Mailing List Archive: Bayes & Ham

Bayes & Ham

Feb 2, 2004, 2:35 PM

Post #1 of 3 (1240 views)

This might sound more than a little stupid, but...

I am looking into implementing Bayes filtering and have stockpiled a TON
of Spam to train with. Where are you getting an equal amount of Ham to
train with? I administer an email domain, but only have access to my
own mail (ethically). What are your suggestions on rounding up 1000 or
so Ham messages from my users so that it is not too intrusive or
annoying for the user?

Any suggestions would be great!!!

Mike

Re: Bayes & Ham [ In reply to ]

mkettler at evi-inc

Feb 2, 2004, 3:02 PM

Post #2 of 3 (1204 views)

Permalink

FWIW I use a combination of two sources for HAM training:

1) some selected chunks of my own email (ie: mailing lists not involving
SA, personal email, etc)

2) I set up a "nonspamtrap" account, and I've subscribed this to a few of
the newsletters my user's commonly subscribe to.

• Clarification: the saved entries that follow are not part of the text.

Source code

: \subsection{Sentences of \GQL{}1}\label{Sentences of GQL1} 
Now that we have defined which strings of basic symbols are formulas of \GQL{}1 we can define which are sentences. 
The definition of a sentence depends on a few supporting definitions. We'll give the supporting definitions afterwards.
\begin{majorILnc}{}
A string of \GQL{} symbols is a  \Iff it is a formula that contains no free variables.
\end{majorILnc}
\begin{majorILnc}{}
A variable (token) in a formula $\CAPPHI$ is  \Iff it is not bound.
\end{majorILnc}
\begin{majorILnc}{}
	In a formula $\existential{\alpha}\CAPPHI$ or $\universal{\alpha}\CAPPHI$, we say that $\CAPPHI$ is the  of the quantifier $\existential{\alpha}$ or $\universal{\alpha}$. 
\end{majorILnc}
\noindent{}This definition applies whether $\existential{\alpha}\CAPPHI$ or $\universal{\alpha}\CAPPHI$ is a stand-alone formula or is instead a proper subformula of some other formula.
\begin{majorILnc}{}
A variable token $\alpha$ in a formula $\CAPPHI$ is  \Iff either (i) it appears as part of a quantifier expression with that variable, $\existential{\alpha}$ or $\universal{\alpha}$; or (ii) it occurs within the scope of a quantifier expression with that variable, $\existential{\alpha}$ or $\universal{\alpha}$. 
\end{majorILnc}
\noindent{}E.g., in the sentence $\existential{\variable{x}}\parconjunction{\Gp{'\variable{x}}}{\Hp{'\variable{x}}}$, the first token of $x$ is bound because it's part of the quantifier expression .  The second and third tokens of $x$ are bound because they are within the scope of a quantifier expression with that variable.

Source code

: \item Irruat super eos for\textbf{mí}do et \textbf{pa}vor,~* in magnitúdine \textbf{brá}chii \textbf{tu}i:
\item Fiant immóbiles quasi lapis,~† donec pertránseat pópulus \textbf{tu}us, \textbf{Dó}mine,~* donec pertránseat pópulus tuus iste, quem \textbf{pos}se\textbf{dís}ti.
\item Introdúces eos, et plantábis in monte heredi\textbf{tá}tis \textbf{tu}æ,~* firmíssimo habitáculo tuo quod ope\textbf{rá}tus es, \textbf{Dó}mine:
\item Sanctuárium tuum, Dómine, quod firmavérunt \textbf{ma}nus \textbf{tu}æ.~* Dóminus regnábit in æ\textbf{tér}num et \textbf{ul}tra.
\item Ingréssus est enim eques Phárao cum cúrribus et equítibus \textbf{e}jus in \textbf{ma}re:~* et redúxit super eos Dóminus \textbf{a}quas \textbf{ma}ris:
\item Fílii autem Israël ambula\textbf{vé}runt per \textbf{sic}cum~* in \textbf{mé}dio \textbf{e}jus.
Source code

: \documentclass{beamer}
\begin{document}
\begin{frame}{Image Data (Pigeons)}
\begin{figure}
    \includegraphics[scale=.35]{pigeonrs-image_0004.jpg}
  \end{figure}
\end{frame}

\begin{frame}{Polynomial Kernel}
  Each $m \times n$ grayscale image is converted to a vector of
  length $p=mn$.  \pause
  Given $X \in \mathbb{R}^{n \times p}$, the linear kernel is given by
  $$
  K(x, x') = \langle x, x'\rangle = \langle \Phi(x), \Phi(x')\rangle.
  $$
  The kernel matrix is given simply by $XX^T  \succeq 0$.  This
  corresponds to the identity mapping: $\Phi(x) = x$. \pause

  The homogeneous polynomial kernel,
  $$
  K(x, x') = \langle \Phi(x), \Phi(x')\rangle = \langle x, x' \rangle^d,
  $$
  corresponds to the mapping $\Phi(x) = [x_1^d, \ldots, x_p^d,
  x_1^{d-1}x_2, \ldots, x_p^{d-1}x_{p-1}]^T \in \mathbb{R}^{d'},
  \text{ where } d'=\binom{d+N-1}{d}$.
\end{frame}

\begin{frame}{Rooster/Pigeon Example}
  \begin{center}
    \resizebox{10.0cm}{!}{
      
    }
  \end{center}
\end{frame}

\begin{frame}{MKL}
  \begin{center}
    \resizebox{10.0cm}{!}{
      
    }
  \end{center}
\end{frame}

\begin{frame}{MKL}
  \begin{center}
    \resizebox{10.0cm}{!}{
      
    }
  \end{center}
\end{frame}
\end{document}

Note that an equal amount of spam and ham isn't exactly required, and it's
not exactly optimal either, so don't kill yourself trying to make the
numbers exactly match. Just don't have some huge imbalance (optimal would
be to have the same spam/ham ratio in your training that your server sees
in reality)

At 04:35 PM 2/2/2004, Mike Samba wrote:
>This might sound more than a little stupid, but...
>
>I am looking into implementing Bayes filtering and have stockpiled a TON
>of Spam to train with. Where are you getting an equal amount of Ham to
>train with? I administer an email domain, but only have access to my own
>mail (ethically). What are your suggestions on rounding up 1000 or so Ham
>messages from my users so that it is not too intrusive or annoying for the
>user?
>
>Any suggestions would be great!!!
>
>Mike

Re: Bayes & Ham [ In reply to ]

spamassassin at sasknow

Feb 2, 2004, 3:25 PM

Post #3 of 3 (1194 views)

Permalink

Matt Kettler wrote to Mike Samba and spamassassin-users@incubator.apache.org:

> FWIW I use a combination of two sources for HAM training:
>
> 1) some selected chunks of my own email (ie: mailing lists not
> involving SA, personal email, etc)
>
> 2) I set up a "nonspamtrap" account, and I've subscribed this to a few
> of the newsletters my user's commonly subscribe to.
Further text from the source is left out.